Information shown section start

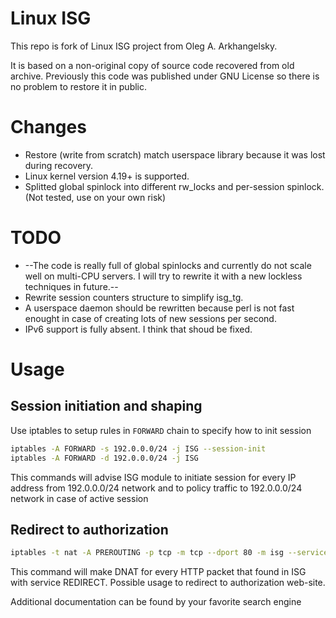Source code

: # Linux ISG
This repo is fork of Linux ISG project from Oleg A. Arkhangelsky.

It is based on a non-original copy of source code recovered from old archive. Previously this code was published under GNU License so there is no problem to restore it in public.

# Changes
* Restore (write from scratch) match userspace library because it was lost during recovery.
* Linux kernel version 4.19+ is supported.
* Splitted global spinlock into different rw_locks and per-session spinlock. (Not tested, use on your own risk)

# TODO
* --The code is really full of global spinlocks and currently do not scale well on multi-CPU servers. I will try to rewrite it with a new lockless techniques in future.--
* Rewrite session counters structure to simplify isg_tg.
* A userspace daemon should be rewritten because perl is not fast enought in case of creating lots of new sessions per second.
* IPv6 support is fully absent. I think that shoud be fixed.

# Usage
## Session initiation and shaping
Use iptables to setup rules in `FORWARD` chain to specify how to init session
```bash
iptables -A FORWARD -s 192.0.0.0/24 -j ISG --session-init
iptables -A FORWARD -d 192.0.0.0/24 -j ISG
```
This commands will advise ISG module to initiate session for every IP address from 192.0.0.0/24 network and to policy traffic to 192.0.0.0/24 network in case of active session

## Redirect to authorization
```bash
iptables -t nat -A PREROUTING -p tcp -m tcp --dport 80 -m isg --service-name REDIRECT --j DNAT --to 192.0.0.1
```
This command will make DNAT for every HTTP packet that found in ISG with service REDIRECT. Possible usage to redirect to authorization web-site.

Additional documentation can be found by your favorite search engine

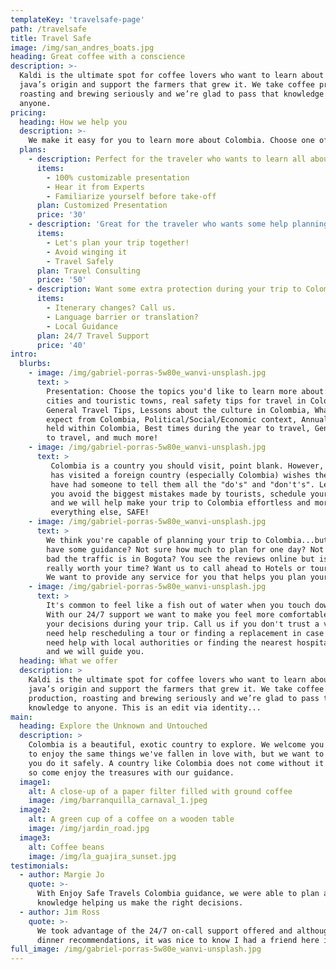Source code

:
 ```yaml
---
templateKey: 'travelsafe-page'
path: /travelsafe
title: Travel Safe
image: /img/san_andres_boats.jpg
heading: Great coffee with a conscience
description: >-
  Kaldi is the ultimate spot for coffee lovers who want to learn about their
  java’s origin and support the farmers that grew it. We take coffee production,
  roasting and brewing seriously and we’re glad to pass that knowledge to
  anyone.
pricing:
  heading: How we help you
  description: >-
    We make it easy for you to learn more about Colombia. Choose one of the options below depending on the service you'd like help with. Contact us about more details and payment info.
  plans:
    - description: Perfect for the traveler who wants to learn all about Colombia before they embark!
      items:
        - 100% customizable presentation
        - Hear it from Experts
        - Familiarize yourself before take-off
      plan: Customized Presentation
      price: '30'
    - description: 'Great for the traveler who wants some help planning or executing their trip!'
      items:
        - Let's plan your trip together!
        - Avoid winging it
        - Travel Safely
      plan: Travel Consulting
      price: '50'
    - description: Want some extra protection during your trip to Colombia, let us help you!
      items:
        - Itenerary changes? Call us.
        - Language barrier or translation?
        - Local Guidance
      plan: 24/7 Travel Support
      price: '40'
intro:
  blurbs:
    - image: /img/gabriel-porras-5w80e_wanvi-unsplash.jpg
      text: >
        Presentation: Choose the topics you'd like to learn more about: The major
        cities and touristic towns, real safety tips for travel in Colombia,
        General Travel Tips, Lessons about the culture in Colombia, What to
        expect from Colombia, Political/Social/Economic context, Annual events
        held within Colombia, Best times during the year to travel, General cost
        to travel, and much more!
    - image: /img/gabriel-porras-5w80e_wanvi-unsplash.jpg
      text: >
         Colombia is a country you should visit, point blank. However, anyone who 
         has visited a foreign country (especially Colombia) wishes they would
         have had someone to tell them all the "do's" and "don't's". Let us help
         you avoid the biggest mistakes made by tourists, schedule your presentation 
         and we will help make your trip to Colombia effortless and more important than 
         everything else, SAFE!
    - image: /img/gabriel-porras-5w80e_wanvi-unsplash.jpg
      text: >
        We think you're capable of planning your trip to Colombia...but why not
        have some guidance? Not sure how much to plan for one day? Not sure how
        bad the traffic is in Bogota? You see the reviews online but is this tour
        really worth your time? Want us to call ahead to Hotels or tours for you?
        We want to provide any service for you that helps you plan your trip to Colombia.
    - image: /img/gabriel-porras-5w80e_wanvi-unsplash.jpg
      text: >
        It's common to feel like a fish out of water when you touch down in Colombia.
        With our 24/7 support we want to make you feel more comfortable while you make 
        your decisions during your trip. Call us if you don't trust a vendor, if you 
        need help rescheduling a tour or finding a replacement in case of cancelations, 
        need help with local authorities or finding the nearest hospital, simply call us
        and we will guide you.
  heading: What we offer
  description: >
    Kaldi is the ultimate spot for coffee lovers who want to learn about their
    java’s origin and support the farmers that grew it. We take coffee
    production, roasting and brewing seriously and we’re glad to pass that
    knowledge to anyone. This is an edit via identity...
main:
  heading: Explore the Unknown and Untouched
  description: >
    Colombia is a beautiful, exotic country to explore. We welcome you 
    to enjoy the same things we've fallen in love with, but we want to help
    you do it safely. A country like Colombia does not come without it's own risks,
    so come enjoy the treasures with our guidance.
  image1:
    alt: A close-up of a paper filter filled with ground coffee
    image: /img/barranquilla_carnaval_1.jpeg
  image2:
    alt: A green cup of a coffee on a wooden table
    image: /img/jardin_road.jpg
  image3:
    alt: Coffee beans
    image: /img/la_guajira_sunset.jpg
testimonials:
  - author: Margie Jo
    quote: >-
      With Enjoy Safe Travels Colombia guidance, we were able to plan a trip ourselves to Colombia, but we had insider
      knowledge helping us make the right decisions.
  - author: Jim Ross
    quote: >-
      We took advantage of the 24/7 on-call support offered and although we only communicated a couple times about
      dinner recommendations, it was nice to know I had a friend here in Colombia ready and waiting ot help out if we needed it.
full_image: /img/gabriel-porras-5w80e_wanvi-unsplash.jpg
---
```

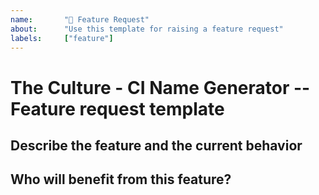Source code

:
 ```yaml
---
name:       "🚀 Feature Request"
about:      "Use this template for raising a feature request"
labels:     ["feature"]
---
```


# The Culture - CI Name Generator   --  Feature request template

## Describe the feature and the current behavior

## Who will benefit from this feature?
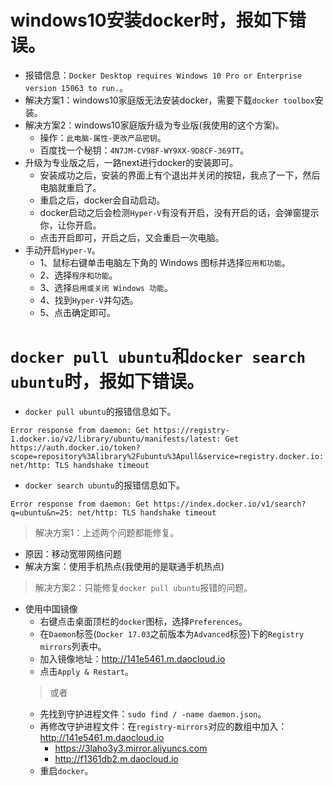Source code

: # windows10安装docker时，报如下错误。
* 报错信息：`Docker Desktop requires Windows 10 Pro or Enterprise version 15063 to run.`。
* 解决方案1：windows10家庭版无法安装docker，需要下载`docker toolbox`安装。
* 解决方案2：windows10家庭版升级为专业版(我使用的这个方案)。
    - 操作：`此电脑-属性-更改产品密钥`。
    - 百度找一个秘钥：`4N7JM-CV98F-WY9XX-9D8CF-369TT`。
* 升级为专业版之后，一路next进行docker的安装即可。
    - 安装成功之后，安装的界面上有个退出并关闭的按钮，我点了一下，然后电脑就重启了。
    - 重启之后，docker会自动启动。
    - docker启动之后会检测`Hyper-V`有没有开启，没有开启的话，会弹窗提示你，让你开启。
    - 点击开启即可，开启之后，又会重启一次电脑。
* 手动开启`Hyper-V`。
    - 1、鼠标右键单击电脑左下角的 Windows 图标并选择`应用和功能`。
    - 2、选择`程序和功能`。
    - 3、选择`启用或关闭 Windows 功能`。
    - 4、找到`Hyper-V`并勾选。
    - 5、点击确定即可。

# `docker pull ubuntu`和`docker search ubuntu`时，报如下错误。
* `docker pull ubuntu`的报错信息如下。
```
Error response from daemon: Get https://registry-1.docker.io/v2/library/ubuntu/manifests/latest: Get https://auth.docker.io/token?scope=repository%3Alibrary%2Fubuntu%3Apull&service=registry.docker.io: net/http: TLS handshake timeout
```
* `docker search ubuntu`的报错信息如下。
```
Error response from daemon: Get https://index.docker.io/v1/search?q=ubuntu&n=25: net/http: TLS handshake timeout
```
> 解决方案1：上述两个问题都能修复。
* 原因：移动宽带网络问题
* 解决方案：使用手机热点(我使用的是联通手机热点)
> 解决方案2：只能修复`docker pull ubuntu`报错的问题。
* 使用中国镜像
  - 右键点击桌面顶栏的`docker`图标，选择`Preferences`。
  - 在`Daemon`标签(`Docker 17.03`之前版本为`Advanced`标签)下的`Registry mirrors`列表中。
  - 加入镜像地址：http://141e5461.m.daocloud.io
  - 点击`Apply & Restart`。
  > 或者
  - 先找到守护进程文件：`sudo find / -name daemon.json`。
  - 再修改守护进程文件：在`registry-mirrors`对应的数组中加入：http://141e5461.m.daocloud.io
    - https://3laho3y3.mirror.aliyuncs.com
    - http://f1361db2.m.daocloud.io
  - 重启`docker`。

Information shown section end

• _What is being asked_
From the records above, pull every line that has the string "报如下错误" and copy it.

• _Solved exercise_
: # windows10安装docker时，报如下错误。
# `docker pull ubuntu`和`docker search ubuntu`时，报如下错误。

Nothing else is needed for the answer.